New York City. He lived in the tower of World Student House. His window overlooked the Hudson River. He was relieved that it wasn’t his city and he didn’t have to record its ugly magnificence. He walked on whatever streets he wanted and he didn’t have to put their names in stories. New York had already been sung. And by great voices. This freed him to stare and taste at will. Everybody spoke a kind of English, no resentment, he could talk to people everywhere. He wandered in the early-morning markets. He asked the names of the fish, stiff and silver in boxes of ice. He attended more of his seminars.
He saw the most beautiful person and pursued her. Shell.
Book III
1
Her middle name was Marshell, after her mother’s people, but they called her Shell.
Her ancestors crossed the ocean early enough to insure her mother membership in the DAR. The family produced two undistinguished senators and a number of very good traders. For the p
ast seventy-five years all the males (excepting the utterly stupid) have attended Williams. Shell was the second youngest in a family of four. Her older brother was one of the unfortunates who did not make Williams. To compound his shame he ran off with a Baptist and made his father bitterly happy when he quarrelled with his wife over their children’s education.
Shell grew up in a large white house on the outskirts of Hartford, where her maternal great-grandfather had founded a successful bank. There were a stone fountain in the garden, many acres of land, and a stream which her father stocked with trout. After the younger son made a reasonable marriage and moved to Pittsburgh, Shell and her sister were bought two horses. A stable was built, a miniature reproduction of the house itself. Her father was fond of building miniatures of his house. Scattered through the trees there were a chicken coop, a rabbit hutch, a doll’s house, and a bird roost, all copies of the original one, which (they reminded their weekend guests) was for humans.
The affairs of the house were conducted with much ritual and decorum. Both the mother and father, deep readers of American history and collectors of colonial furniture, took some pride in never having been tempted to visit Europe.
Every spring Shell was in charge of floating cut flowers in the stone fountain. She took the business of being a girl very seriously. She thought her sister was too rough, wondered why her mother raised her voice, was hurt when she contradicted her husband. Not only did she believe in fairy tales, she experimented with peas under her mattress.

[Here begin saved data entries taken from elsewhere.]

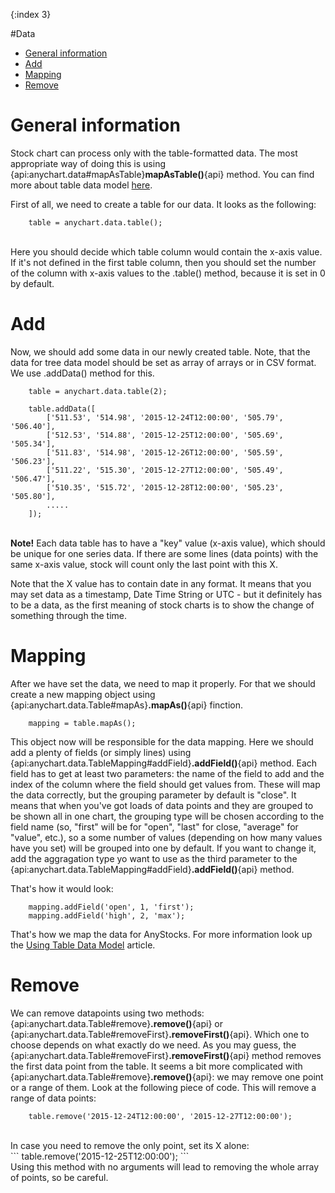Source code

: {:index 3}

#Data

* [General information](#general_information)
* [Add](#add)
* [Mapping](#mapping)
* [Remove](#remove)

# General information
Stock chart can process only with the table-formatted data. The most appropriate way of doing this is using {api:anychart.data#mapAsTable}**mapAsTable()**{api} method. You can find more about table data model [here](../Working_with_Data/Using_Table_Data_Model).

First of all, we need to create a table for our data. It looks as the following:
<br>
```
	table = anychart.data.table();
```
<br>
Here you should decide which table column would contain the x-axis value. If it's not defined in the first table column, then you should set the number of the column with x-axis values to the .table() method, because it is set in 0 by default.

# Add

Now, we should add some data in our newly created table. Note, that the data for tree data model should be set as array of arrays or in CSV format. We use .addData() method for this.

```
	table = anychart.data.table(2);
	
	table.addData([
		['511.53', '514.98', '2015-12-24T12:00:00', '505.79', '506.40'],
		['512.53', '514.88', '2015-12-25T12:00:00', '505.69', '505.34'],
		['511.83', '514.98', '2015-12-26T12:00:00', '505.59', '506.23'],
		['511.22', '515.30', '2015-12-27T12:00:00', '505.49', '506.47'],
		['510.35', '515.72', '2015-12-28T12:00:00', '505.23', '505.80'],
		.....
	]);
```

<br>**Note!** Each data table has to have a "key" value (x-axis value), which should be unique for one series data. If there are some lines (data points) with the same x-axis value, stock will count only the last point with this X.

Note that the X value has to contain date in any format. It means that you may set data as a timestamp, Date Time String or UTC - but it definitely has to be a data, as the first meaning of stock charts is to show the change of something through the time.

# Mapping

After we have set the data, we need to map it properly. For that we should create a new mapping object using {api:anychart.data.Table#mapAs}**.mapAs()**{api} finction. 

```
	mapping = table.mapAs();
```

This object now will be responsible for the data mapping. Here we should add a plenty of fields (or simply lines) using {api:anychart.data.TableMapping#addField}**.addField()**{api} method. Each field has to get at least two parameters: the name of the field to add and the index of the column where the field should get values from. These will map the data correctly, but the grouping parameter by default is "close". It means that when you've got loads of data points and they are grouped to be shown all in one chart, the grouping type will be chosen according to the field name (so, "first" will be for "open", "last" for close, "average" for "value", etc.), so a some number of values (depending on how many values have you set) will be grouped into one by default. If you want to change it, add the aggragation type yo want to use as the third parameter to the {api:anychart.data.TableMapping#addField}**.addField()**{api} method.

That's how it would look:

```
	mapping.addField('open', 1, 'first');
	mapping.addField('high', 2, 'max');
```

That's how we map the data for AnyStocks. For more information look up the [Using Table Data Model](../Working_with_Data/Using_Table_Data_Model) article.

# Remove

We can remove datapoints using two methods: {api:anychart.data.Table#remove}**.remove()**{api} or {api:anychart.data.Table#removeFirst}**.removeFirst()**{api}. 
Which one to choose depends on what exactly do we need. As you may guess, the {api:anychart.data.Table#removeFirst}**.removeFirst()**{api} method removes the first data point from the table. It seems a bit more complicated with {api:anychart.data.Table#remove}**.remove()**{api}: we may remove one point or a range of them. Look at the following piece of code. This will remove a range of data points:
<br>
```
	table.remove('2015-12-24T12:00:00', '2015-12-27T12:00:00');
```
<br>
In case you need to remove the only point, set its X alone:
<br>
```
	table.remove('2015-12-25T12:00:00');
```
<br>
Using this method with no arguments will lead to removing the whole array of points, so be careful.

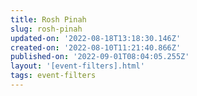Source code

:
 ```yaml
---
title: Rosh Pinah
slug: rosh-pinah
updated-on: '2022-08-18T13:18:30.146Z'
created-on: '2022-08-10T11:21:40.866Z'
published-on: '2022-09-01T08:04:05.255Z'
layout: '[event-filters].html'
tags: event-filters
---
```



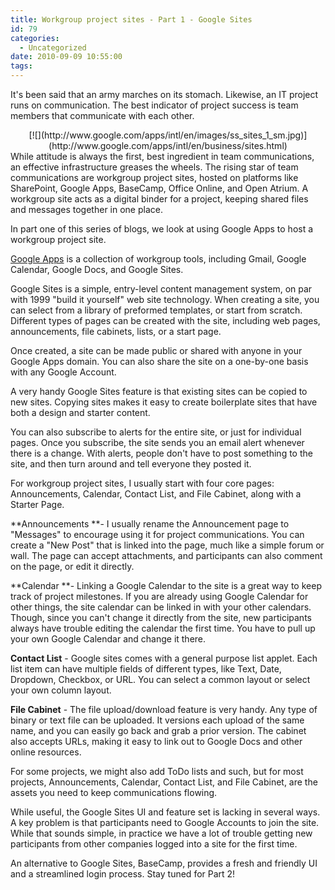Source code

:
 ```yaml
---
title: Workgroup project sites - Part 1 - Google Sites
id: 79
categories:
  - Uncategorized
date: 2010-09-09 10:55:00
tags:
---
```


It's been said that an army marches on its stomach. Likewise, an IT project runs on communication. The best indicator of project success is team members that communicate with each other.
<div class="separator" style="clear:both;text-align:center;">[![](http://www.google.com/apps/intl/en/images/ss_sites_1_sm.jpg)](http://www.google.com/apps/intl/en/business/sites.html)</div>
While attitude is always the first, best ingredient in team communications, an effective infrastructure greases the wheels. The rising star of team communications are workgroup project sites, hosted on platforms like SharePoint, Google Apps, BaseCamp, Office Online, and Open Atrium. A workgroup site acts as a digital binder for a project, keeping shared files and messages together in one place.

In part one of this series of blogs, we look at using Google Apps to host a workgroup project site.

[Google Apps](http://www.google.com/apps/intl/en/business/sites.html) is a collection of workgroup tools, including Gmail, Google Calendar, Google Docs, and Google Sites.

Google Sites is a simple, entry-level content management system, on par with 1999 "build it yourself" web site technology. When creating a site, you can select from a library of preformed templates, or start from scratch. Different types of pages can be created with the site, including web pages, announcements, file cabinets, lists, or a start page.

Once created, a site can be made public or shared with anyone in your Google Apps domain. You can also share the site on a one-by-one basis with any Google Account.

A very handy Google Sites feature is that existing sites can be copied to new sites. Copying sites makes it easy to create boilerplate sites that have both a design and starter content.

You can also subscribe to alerts for the entire site, or just for individual pages. Once you subscribe, the site sends you an email alert whenever there is a change. With alerts, people don't have to post something to the site, and then turn around and tell everyone they posted it.

For workgroup project sites, I usually start with four core pages: Announcements, Calendar, Contact List, and File Cabinet, along with a Starter Page.

**Announcements **- I usually rename the Announcement page to "Messages" to encourage using it for project communications. You can create a "New Post" that is linked into the page, much like a simple forum or wall. The page can accept attachments, and participants can also comment on the page, or edit it directly.

**Calendar **- Linking a Google Calendar to the site is a great way to keep track of project milestones. If you are already using Google Calendar for other things, the site calendar can be linked in with your other calendars. Though, since you can't change it directly from the site, new participants always have trouble editing the calendar the first time. You have to pull up your own Google Calendar and change it there.

**Contact List** - Google sites comes with a general purpose list applet. Each list item can have multiple fields of different types, like Text, Date, Dropdown, Checkbox, or URL. You can select a common layout or select your own column layout.

**File Cabinet** - The file upload/download feature is very handy. Any type of binary or text file can be uploaded. It versions each upload of the same name, and you can easily go back and grab a prior version. The cabinet also accepts URLs, making it easy to link out to Google Docs and other online resources.

For some projects, we might also add ToDo lists and such, but for most projects, Announcements, Calendar, Contact List, and File Cabinet, are the assets you need to keep communications flowing.

While useful, the Google Sites UI and feature set is lacking in several ways. A key problem is that participants need to Google Accounts to join the site. While that sounds simple, in practice we have a lot of trouble getting new participants from other companies logged into a site for the first time.

An alternative to Google Sites, BaseCamp, provides a fresh and friendly UI and a streamlined login process. Stay tuned for Part 2!
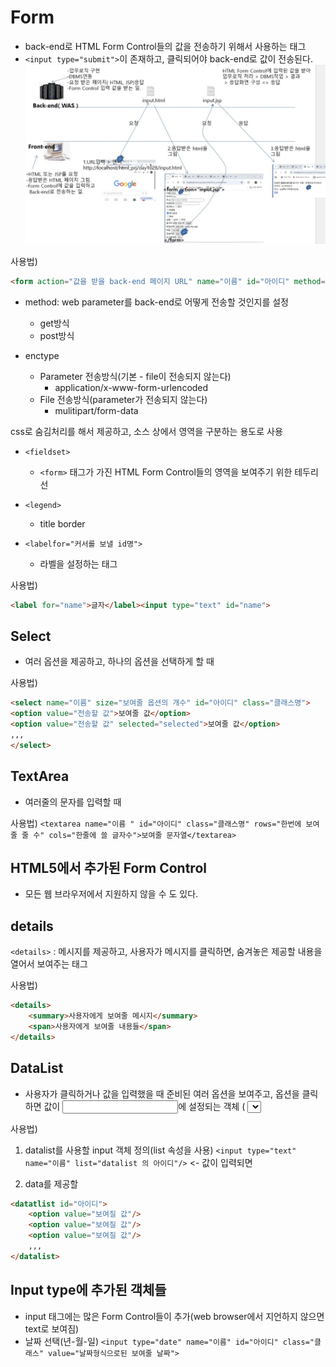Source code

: # Form
- back-end로 HTML Form Control들의 값을 전송하기 위해서 사용하는 태그
- `<input type="submit">`이 존재하고, 클릭되어야 back-end로 값이 전송된다.
![백엔드-프론트엔드연결](images/backend-frontend.jpg)

사용법)
```HTML
<form action="값을 받을 back-end 페이지 URL" name="이름" id="아이디" method="값을 전송하기위한 방식` enctype="페이지 전송방식">
```

- method: web parameter를 back-end로 어떻게 전송할 것인지를 설정 
	- get방식
	- post방식
	
- enctype
	- Parameter 전송방식(기본 - file이 전송되지 않는다) 
		- application/x-www-form-urlencoded
	- File 전송방식(parameter가 전송되지 않는다)
		- mulitipart/form-data
	
css로 숨김처리를 해서 제공하고, 소스 상에서 영역을 구분하는 용도로 사용	

- `<fieldset>`
	- `<form>` 태그가 가진 HTML Form Control들의 영역을 보여주기 위한 테두리 선

- `<legend>`
	- title border
	
- `<labelfor="커서를 보낼 id명">`
	- 라벨을 설정하는 태그
	
사용법)
```HTML
<label for="name">글자</label><input type="text" id="name">
```

## Select
- 여러 옵션을 제공하고, 하나의 옵션을 선택하게 할 때

사용법)
```HTML
<select name="이름" size="보여줄 옵션의 개수" id="아이디" class="클래스명">
<option value="전송할 값">보여줄 값</option>
<option value="전송할 값" selected="selected">보여줄 값</option>
,,,
</select>
```

## TextArea
- 여러줄의 문자를 입력할 때

사용법)
``<textarea name="이름 " id="아이디" class="클래스명" rows="한번에 보여줄 줄 수" cols="한줄에 쓸 글자수">보여줄 문자열</textarea>``

## HTML5에서 추가된 Form Control
- 모든 웹 브라우저에서 지원하지 않을 수 도 있다.

## details
`<details>` : 메시지를 제공하고, 사용자가 메시지를 클릭하면, 숨겨놓은 제공할 내용을 열어서 보여주는 태그

사용법)
```HTML
<details>
	<summary>사용자에게 보여줄 메시지</summary>
	<span>사용자에게 보여줄 내용들</span>
</details>
```

## DataList
- 사용자가 클릭하거나 값을 입력했을 때 준비된 여러 옵션을 보여주고, 옵션을 클릭하면 값이 <input type="text">에 설정되는 객체 ( <select>과 유사 )<br>

사용법)
1. datalist를 사용할 input 객체 정의(list 속성을 사용)
``<input type="text" name="이름" list="datalist 의 아이디"/>`` <- 값이 입력되면 <datalist>의 <option> 중 해당 문자를 가지고 있는 옵션들만 제공된다.

2. data를 제공할 <datalist>를 정의
```HTML
<datatlist id="아이디">
	<option value="보여질 값"/>
	<option value="보여질 값"/>
	<option value="보여질 값"/>
	,,,
</datalist>
```

## Input type에 추가된 객체들
- input 태그에는 많은 Form Control들이 추가(web browser에서 지언하지 않으면 text로 보여짐)
- 날짜 선택(년-월-일)
``<input type="date" name="이름" id="아이디" class="클래스" value="날짜형식으로된 보여줄 날짜">``

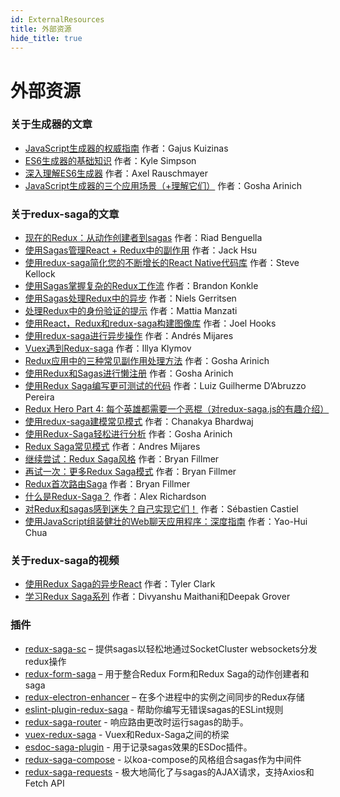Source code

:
 ```yaml
---
id: ExternalResources
title: 外部资源
hide_title: true
---
```


# 外部资源

### 关于生成器的文章

- [JavaScript生成器的权威指南](https://github.com/gajus/gajus.com-blog/blob/master/posts/the-definitive-guide-to-the-javascript-generators/index.md) 作者：Gajus Kuizinas
- [ES6生成器的基础知识](https://davidwalsh.name/es6-generators) 作者：Kyle Simpson
- [深入理解ES6生成器](http://www.2ality.com/2015/03/es6-generators.html) 作者：Axel Rauschmayer
- [JavaScript生成器的三个应用场景（+理解它们）](https://goshakkk.name/javascript-generators-understanding-sample-use-cases/) 作者：Gosha Arinich

### 关于redux-saga的文章

- [现在的Redux：从动作创建者到sagas](https://riad.blog/2015/12/28/redux-nowadays-from-actions-creators-to-sagas/) 作者：Riad Benguella
- [使用Sagas管理React + Redux中的副作用](http://jaysoo.ca/2016/01/03/managing-processes-in-redux-using-sagas/) 作者：Jack Hsu
- [使用redux-saga简化您的不断增长的React Native代码库](https://medium.com/infinite-red/using-redux-saga-to-simplify-your-growing-react-native-codebase-2b8036f650de#.7wl4wr1tk) 作者：Steve Kellock
- [使用Sagas掌握复杂的Redux工作流](http://konkle.us/master-complex-redux-workflows-with-sagas/) 作者：Brandon Konkle
- [使用Sagas处理Redux中的异步](https://wecodetheweb.com/2016/10/01/handling-async-in-redux-with-sagas/) 作者：Niels Gerritsen
- [处理Redux中的身份验证的提示](https://medium.com/@MattiaManzati/tips-to-handle-authentication-in-redux-2-introducing-redux-saga-130d6872fbe7#.g49x2gj1g) 作者：Mattia Manzati
- [使用React，Redux和redux-saga构建图像库](http://joelhooks.com/blog/2016/03/20/build-an-image-gallery-using-redux-saga/?utm_content=bufferbadc3&utm_medium=social&utm_source=twitter.com&utm_campaign=buffer) 作者：Joel Hooks
- [使用redux-saga进行异步操作](https://medium.com/@andresmijares25/async-operations-using-redux-saga-2ba02ae077b3#.556ey5blj) 作者：Andrés Mijares
- [Vuex遇到Redux-saga](https://medium.com/@xanf/vuex-meets-redux-saga-e9c6b46555e#.d4318am40) 作者：Illya Klymov
- [Redux应用中的三种常见副作用处理方法](https://goshakkk.name/redux-side-effect-approaches/) 作者：Gosha Arinich
- [使用Redux和Sagas进行懒注册](https://goshakkk.name/lazy-auth-redux-saga-flow/) 作者：Gosha Arinich
- [使用Redux Saga编写更可测试的代码](https://medium.com/grey-frogs/writing-more-testable-code-with-redux-saga-c1561f995225) 作者：Luiz Guilherme D’Abruzzo Pereira
- [Redux Hero Part 4: 每个英雄都需要一个恶棍（对redux-saga.js的有趣介绍）](https://decembersoft.com/posts/redux-hero-part-4-every-hero-needs-a-villain-a-fun-introduction-to-redux-saga-js/)
- [使用redux-saga建模常见模式](https://medium.com/@chanakyabhardwaj/modelling-common-patterns-with-redux-saga-464a380a37ce) 作者：Chanakya Bhardwaj
- [使用Redux-Saga轻松进行分析](https://goshakkk.name/analytics-easy-redux-saga/) 作者：Gosha Arinich
- [Redux Saga常见模式](https://medium.com/shiftgig-blog/redux-saga-common-patterns-48437892e11c) 作者：Andres Mijares
- [继续尝试：Redux Saga风格](https://medium.com/@bryanfillmer/keep-trying-redux-saga-style-b273882b9ec) 作者：Bryan Fillmer
- [再试一次：更多Redux Saga模式](https://codeburst.io/try-again-more-redux-saga-patterns-bfbc3ffcdc) 作者：Bryan Fillmer
- [Redux首次路由Saga](https://medium.com/@bryanfillmer/a-redux-first-router-saga-67c2cda9252e) 作者：Bryan Fillmer
- [什么是Redux-Saga？](https://engineering.universe.com/what-is-redux-saga-c1252fc2f4d1) 作者：Alex Richardson
- [对Redux和sagas感到迷失？自己实现它们！](https://blog.castiel.me/posts/2019-08-03-lost-redux-saga-reimplement-them/) 作者：Sébastien Castiel
- [使用JavaScript组装健壮的Web聊天应用程序：深度指南](https://medium.com/carousell-insider/assembling-robust-web-chat-applications-with-javascript-an-in-depth-guide-9f36685fc1bc) 作者：Yao-Hui Chua

### 关于redux-saga的视频
- [使用Redux Saga的异步React](https://egghead.io/courses/async-react-with-redux-saga) 作者：Tyler Clark
- [学习Redux Saga系列](https://www.youtube.com/playlist?list=PLMV09mSPNaQlWvqEwF6TfHM-CVM6lXv39) 作者：Divyanshu Maithani和Deepak Grover

### 插件
- [redux-saga-sc](https://www.npmjs.com/package/redux-saga-sc) – 提供sagas以轻松地通过SocketCluster websockets分发redux操作
- [redux-form-saga](https://www.npmjs.com/package/redux-form-saga) – 用于整合Redux Form和Redux Saga的动作创建者和saga
- [redux-electron-enhancer](https://www.npmjs.com/package/redux-electron-enhancer) – 在多个进程中的实例之间同步的Redux存储
- [eslint-plugin-redux-saga](https://www.npmjs.com/package/eslint-plugin-redux-saga) - 帮助你编写无错误sagas的ESLint规则
- [redux-saga-router](https://www.npmjs.com/package/redux-saga-router) - 响应路由更改时运行sagas的助手。
- [vuex-redux-saga](https://github.com/xanf/vuex-redux-saga) - Vuex和Redux-Saga之间的桥梁
- [esdoc-saga-plugin](https://www.npmjs.com/package/esdoc-saga-plugin) - 用于记录sagas效果的ESDoc插件。
- [redux-saga-compose](https://www.npmjs.com/package/redux-saga-compose) - 以koa-compose的风格组合sagas作为中间件
- [redux-saga-requests](https://github.com/klis87/redux-saga-requests) - 极大地简化了与sagas的AJAX请求，支持Axios和Fetch API
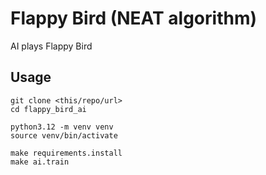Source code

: # Flappy Bird (NEAT algorithm)

AI plays Flappy Bird

## Usage

```shell
git clone <this/repo/url>
cd flappy_bird_ai

python3.12 -m venv venv
source venv/bin/activate

make requirements.install
make ai.train
```
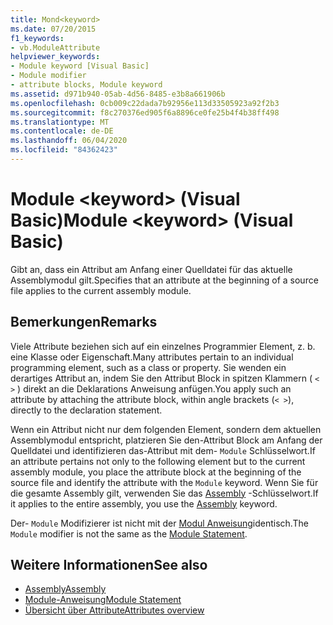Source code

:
```yaml
---
title: Mond<keyword>
ms.date: 07/20/2015
f1_keywords:
- vb.ModuleAttribute
helpviewer_keywords:
- Module keyword [Visual Basic]
- Module modifier
- attribute blocks, Module keyword
ms.assetid: d971b940-05ab-4d56-8485-e3b8a661906b
ms.openlocfilehash: 0cb009c22dada7b92956e113d33505923a92f2b3
ms.sourcegitcommit: f8c270376ed905f6a8896ce0fe25b4f4b38ff498
ms.translationtype: MT
ms.contentlocale: de-DE
ms.lasthandoff: 06/04/2020
ms.locfileid: "84362423"
---
```

# <a name="module-keyword-visual-basic"></a><span data-ttu-id="bcf6e-102">Module \<keyword> (Visual Basic)</span><span class="sxs-lookup"><span data-stu-id="bcf6e-102">Module \<keyword> (Visual Basic)</span></span>
<span data-ttu-id="bcf6e-103">Gibt an, dass ein Attribut am Anfang einer Quelldatei für das aktuelle Assemblymodul gilt.</span><span class="sxs-lookup"><span data-stu-id="bcf6e-103">Specifies that an attribute at the beginning of a source file applies to the current assembly module.</span></span>  
  
## <a name="remarks"></a><span data-ttu-id="bcf6e-104">Bemerkungen</span><span class="sxs-lookup"><span data-stu-id="bcf6e-104">Remarks</span></span>  
 <span data-ttu-id="bcf6e-105">Viele Attribute beziehen sich auf ein einzelnes Programmier Element, z. b. eine Klasse oder Eigenschaft.</span><span class="sxs-lookup"><span data-stu-id="bcf6e-105">Many attributes pertain to an individual programming element, such as a class or property.</span></span> <span data-ttu-id="bcf6e-106">Sie wenden ein derartiges Attribut an, indem Sie den Attribut Block in spitzen Klammern ( `< >` ) direkt an die Deklarations Anweisung anfügen.</span><span class="sxs-lookup"><span data-stu-id="bcf6e-106">You apply such an attribute by attaching the attribute block, within angle brackets (`< >`), directly to the declaration statement.</span></span>  
  
 <span data-ttu-id="bcf6e-107">Wenn ein Attribut nicht nur dem folgenden Element, sondern dem aktuellen Assemblymodul entspricht, platzieren Sie den-Attribut Block am Anfang der Quelldatei und identifizieren das-Attribut mit dem- `Module` Schlüsselwort.</span><span class="sxs-lookup"><span data-stu-id="bcf6e-107">If an attribute pertains not only to the following element but to the current assembly module, you place the attribute block at the beginning of the source file and identify the attribute with the `Module` keyword.</span></span> <span data-ttu-id="bcf6e-108">Wenn Sie für die gesamte Assembly gilt, verwenden Sie das [Assembly](assembly.md) -Schlüsselwort.</span><span class="sxs-lookup"><span data-stu-id="bcf6e-108">If it applies to the entire assembly, you use the [Assembly](assembly.md) keyword.</span></span>  
  
 <span data-ttu-id="bcf6e-109">Der- `Module` Modifizierer ist nicht mit der [Modul Anweisung](../statements/module-statement.md)identisch.</span><span class="sxs-lookup"><span data-stu-id="bcf6e-109">The `Module` modifier is not the same as the [Module Statement](../statements/module-statement.md).</span></span>  
  
## <a name="see-also"></a><span data-ttu-id="bcf6e-110">Weitere Informationen</span><span class="sxs-lookup"><span data-stu-id="bcf6e-110">See also</span></span>

- [<span data-ttu-id="bcf6e-111">Assembly</span><span class="sxs-lookup"><span data-stu-id="bcf6e-111">Assembly</span></span>](assembly.md)
- [<span data-ttu-id="bcf6e-112">Module-Anweisung</span><span class="sxs-lookup"><span data-stu-id="bcf6e-112">Module Statement</span></span>](../statements/module-statement.md)
- [<span data-ttu-id="bcf6e-113">Übersicht über Attribute</span><span class="sxs-lookup"><span data-stu-id="bcf6e-113">Attributes overview</span></span>](../../programming-guide/concepts/attributes/index.md)
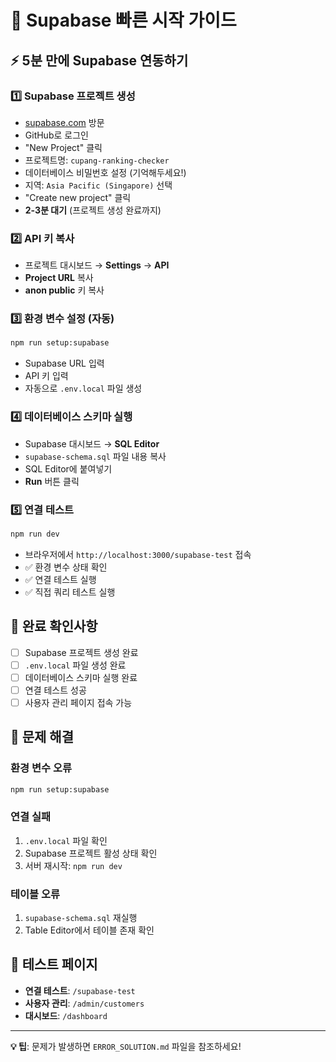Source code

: # 🚀 Supabase 빠른 시작 가이드

## ⚡ 5분 만에 Supabase 연동하기

### 1️⃣ Supabase 프로젝트 생성
- [supabase.com](https://supabase.com) 방문
- GitHub로 로그인
- "New Project" 클릭
- 프로젝트명: `cupang-ranking-checker`
- 데이터베이스 비밀번호 설정 (기억해두세요!)
- 지역: `Asia Pacific (Singapore)` 선택
- "Create new project" 클릭
- **2-3분 대기** (프로젝트 생성 완료까지)

### 2️⃣ API 키 복사
- 프로젝트 대시보드 → **Settings** → **API**
- **Project URL** 복사
- **anon public** 키 복사

### 3️⃣ 환경 변수 설정 (자동)
```bash
npm run setup:supabase
```
- Supabase URL 입력
- API 키 입력
- 자동으로 `.env.local` 파일 생성

### 4️⃣ 데이터베이스 스키마 실행
- Supabase 대시보드 → **SQL Editor**
- `supabase-schema.sql` 파일 내용 복사
- SQL Editor에 붙여넣기
- **Run** 버튼 클릭

### 5️⃣ 연결 테스트
```bash
npm run dev
```
- 브라우저에서 `http://localhost:3000/supabase-test` 접속
- ✅ 환경 변수 상태 확인
- ✅ 연결 테스트 실행
- ✅ 직접 쿼리 테스트 실행

## 🎯 완료 확인사항

- [ ] Supabase 프로젝트 생성 완료
- [ ] `.env.local` 파일 생성 완료
- [ ] 데이터베이스 스키마 실행 완료
- [ ] 연결 테스트 성공
- [ ] 사용자 관리 페이지 접속 가능

## 🔧 문제 해결

### 환경 변수 오류
```bash
npm run setup:supabase
```

### 연결 실패
1. `.env.local` 파일 확인
2. Supabase 프로젝트 활성 상태 확인
3. 서버 재시작: `npm run dev`

### 테이블 오류
1. `supabase-schema.sql` 재실행
2. Table Editor에서 테이블 존재 확인

## 📱 테스트 페이지

- **연결 테스트**: `/supabase-test`
- **사용자 관리**: `/admin/customers`
- **대시보드**: `/dashboard`

---

**💡 팁**: 문제가 발생하면 `ERROR_SOLUTION.md` 파일을 참조하세요!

She hated her hair, which was black, thick, and long. After a washing it could not be managed and she was called “Zulu.” But she would not cut it, thinking perhaps of ladders let down from tower windows. She didn’t like her body. It was not a princess’s body, she was sure. It wasn’t growing in the right places. She envied her younger sister’s breasts, her straight auburn hair. She attacked hers with a brush and did not begin to count until she had done at least two hundred strokes. She was appalled when one of her sister’s boyfriends tried to kiss her.